## PROBLEM REQUIREMENTS
Every line of the records below that holds the word "classes" belongs in the answer.

---- RECORDS SHOWN

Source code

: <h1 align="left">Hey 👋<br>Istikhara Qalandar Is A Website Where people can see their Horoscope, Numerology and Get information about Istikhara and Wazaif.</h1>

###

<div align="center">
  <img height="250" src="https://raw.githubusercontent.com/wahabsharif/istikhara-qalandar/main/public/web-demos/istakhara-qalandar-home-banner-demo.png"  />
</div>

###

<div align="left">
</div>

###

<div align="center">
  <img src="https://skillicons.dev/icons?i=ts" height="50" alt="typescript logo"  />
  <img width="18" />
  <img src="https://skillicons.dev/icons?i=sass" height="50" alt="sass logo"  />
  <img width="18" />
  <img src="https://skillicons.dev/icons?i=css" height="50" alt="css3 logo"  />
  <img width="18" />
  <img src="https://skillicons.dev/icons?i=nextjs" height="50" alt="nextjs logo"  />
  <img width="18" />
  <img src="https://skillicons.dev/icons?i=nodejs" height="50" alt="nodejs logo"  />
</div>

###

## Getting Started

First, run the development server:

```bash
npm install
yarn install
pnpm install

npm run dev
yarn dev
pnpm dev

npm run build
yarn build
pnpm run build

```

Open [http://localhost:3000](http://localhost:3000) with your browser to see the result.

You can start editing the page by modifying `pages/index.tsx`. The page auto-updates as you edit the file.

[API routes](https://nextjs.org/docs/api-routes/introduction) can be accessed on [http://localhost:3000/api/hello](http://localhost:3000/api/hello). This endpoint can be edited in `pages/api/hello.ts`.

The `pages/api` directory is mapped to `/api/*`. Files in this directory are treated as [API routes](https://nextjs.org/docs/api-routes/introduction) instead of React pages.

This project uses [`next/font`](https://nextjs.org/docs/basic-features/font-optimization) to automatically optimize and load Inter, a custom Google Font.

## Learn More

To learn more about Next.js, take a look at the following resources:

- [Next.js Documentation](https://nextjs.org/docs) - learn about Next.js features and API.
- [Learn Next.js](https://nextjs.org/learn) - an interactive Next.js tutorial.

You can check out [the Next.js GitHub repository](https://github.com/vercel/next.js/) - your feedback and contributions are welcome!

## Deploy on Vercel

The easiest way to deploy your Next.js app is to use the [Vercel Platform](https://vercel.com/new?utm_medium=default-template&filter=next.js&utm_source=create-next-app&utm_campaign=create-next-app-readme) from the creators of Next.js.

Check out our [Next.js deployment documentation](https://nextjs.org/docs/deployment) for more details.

--------
---- RECORDS SHOWN

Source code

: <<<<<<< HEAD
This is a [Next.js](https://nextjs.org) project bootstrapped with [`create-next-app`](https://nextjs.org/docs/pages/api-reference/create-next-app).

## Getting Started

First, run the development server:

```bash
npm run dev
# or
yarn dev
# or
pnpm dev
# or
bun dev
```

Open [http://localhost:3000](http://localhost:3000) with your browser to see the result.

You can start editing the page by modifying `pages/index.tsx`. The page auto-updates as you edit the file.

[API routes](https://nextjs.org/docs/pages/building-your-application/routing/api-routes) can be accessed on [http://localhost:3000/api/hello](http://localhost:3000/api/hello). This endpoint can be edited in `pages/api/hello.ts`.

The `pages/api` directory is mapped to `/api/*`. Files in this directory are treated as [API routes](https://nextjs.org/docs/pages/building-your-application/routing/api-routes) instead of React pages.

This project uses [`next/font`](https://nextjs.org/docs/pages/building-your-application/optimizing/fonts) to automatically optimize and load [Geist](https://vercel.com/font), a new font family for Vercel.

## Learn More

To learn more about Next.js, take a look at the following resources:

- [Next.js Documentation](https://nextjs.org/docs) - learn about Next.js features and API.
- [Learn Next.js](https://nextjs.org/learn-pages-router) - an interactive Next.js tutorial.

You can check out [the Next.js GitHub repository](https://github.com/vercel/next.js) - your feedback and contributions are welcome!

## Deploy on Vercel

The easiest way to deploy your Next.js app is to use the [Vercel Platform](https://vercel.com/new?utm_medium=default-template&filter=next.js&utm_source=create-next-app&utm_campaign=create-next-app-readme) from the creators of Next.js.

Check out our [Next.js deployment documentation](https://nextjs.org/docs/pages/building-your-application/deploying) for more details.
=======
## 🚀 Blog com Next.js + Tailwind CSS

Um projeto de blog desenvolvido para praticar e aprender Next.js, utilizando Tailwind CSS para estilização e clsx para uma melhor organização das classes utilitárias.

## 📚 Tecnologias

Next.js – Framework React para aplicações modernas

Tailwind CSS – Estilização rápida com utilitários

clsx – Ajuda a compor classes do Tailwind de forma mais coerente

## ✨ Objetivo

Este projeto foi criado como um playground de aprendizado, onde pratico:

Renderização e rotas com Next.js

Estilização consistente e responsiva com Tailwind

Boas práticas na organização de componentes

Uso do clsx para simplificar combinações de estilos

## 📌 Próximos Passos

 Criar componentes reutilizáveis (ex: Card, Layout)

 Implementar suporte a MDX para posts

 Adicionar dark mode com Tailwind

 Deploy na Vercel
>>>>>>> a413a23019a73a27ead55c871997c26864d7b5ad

--------

## WRITTEN SOLUTION
Um projeto de blog desenvolvido para praticar e aprender Next.js, utilizando Tailwind CSS para estilização e clsx para uma melhor organização das classes utilitárias.
clsx – Ajuda a compor classes do Tailwind de forma mais coerente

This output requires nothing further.